DIRECTIONS: Search the records for the word "rules" and copy every line in which it occurs.

Records from a data collection:
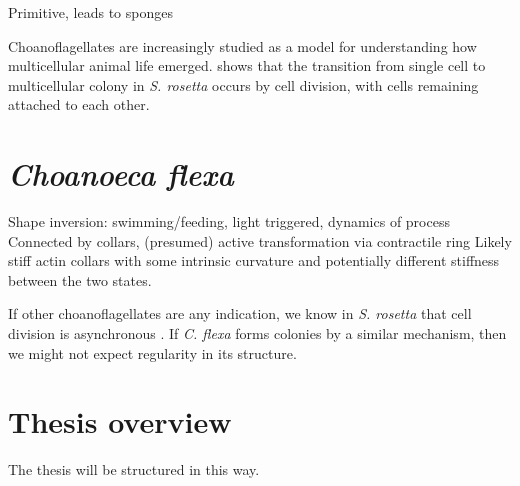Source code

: Primitive, leads to sponges

Choanoflagellates are increasingly studied as a model for understanding how multicellular animal life emerged. \citet{fairclough2010} shows that the transition from single cell to multicellular colony in \textit{S. rosetta} occurs by cell division, with cells remaining attached to each other. 

\section{\textit{Choanoeca flexa}}  %

Shape inversion: swimming/feeding, light triggered, dynamics of process
Connected by collars, (presumed) active transformation via contractile ring
Likely stiff actin collars with some intrinsic curvature and potentially different stiffness between the two states.

If other choanoflagellates are any indication, we know in \textit{S. rosetta} that cell division is asynchronous \citep{fairclough2010}. If \textit{C. flexa} forms colonies by a similar mechanism, then we might not expect regularity in its structure. 

\section{Thesis overview}

The thesis will be structured in this way.
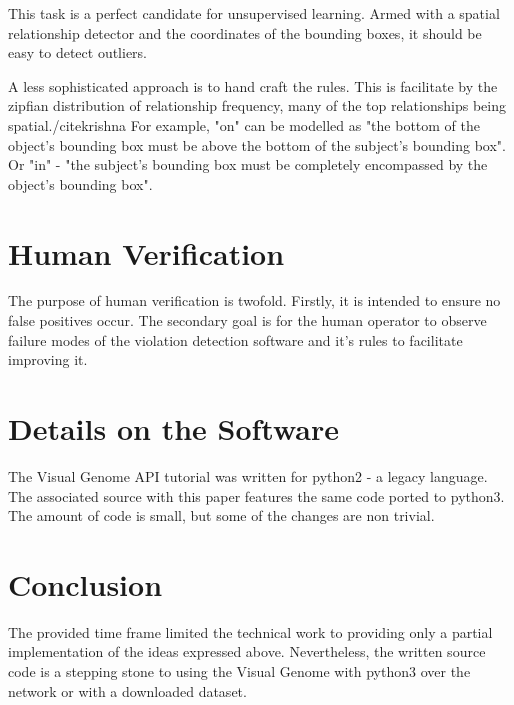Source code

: \documentclass{article}
\begin{document}
This task is a perfect candidate for unsupervised learning.
Armed with a spatial relationship detector and the coordinates of the bounding boxes, it should be easy to detect outliers.

A less sophisticated approach is to hand craft the rules.
This is facilitate by the zipfian distribution of relationship frequency, many of the top relationships being spatial./cite{krishna} 
For example, "on" can be modelled as "the bottom of the object's bounding box must be above the bottom of the subject's bounding box".
Or "in" - "the subject's bounding box must be completely encompassed by the object's bounding box".


\section{Human Verification}
The purpose of human verification is twofold.
Firstly, it is intended to ensure no false positives occur.
The secondary goal is for the human operator to observe failure modes of the violation detection software and it's rules to facilitate improving it.


\section{Details on the Software}
The Visual Genome API tutorial was written for python2 - a legacy language.
The associated source with this paper features the same code ported to python3.
The amount of code is small, but some of the changes are non trivial.


\section{Conclusion}
The provided time frame limited the technical work to providing only a partial implementation of the ideas expressed above.
Nevertheless, the written source code is a stepping stone to using the Visual Genome with python3 over the network or with a downloaded dataset.
\end{document}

ANSWER BOX:
A less sophisticated approach is to hand craft the rules.
The secondary goal is for the human operator to observe failure modes of the violation detection software and it's rules to facilitate improving it.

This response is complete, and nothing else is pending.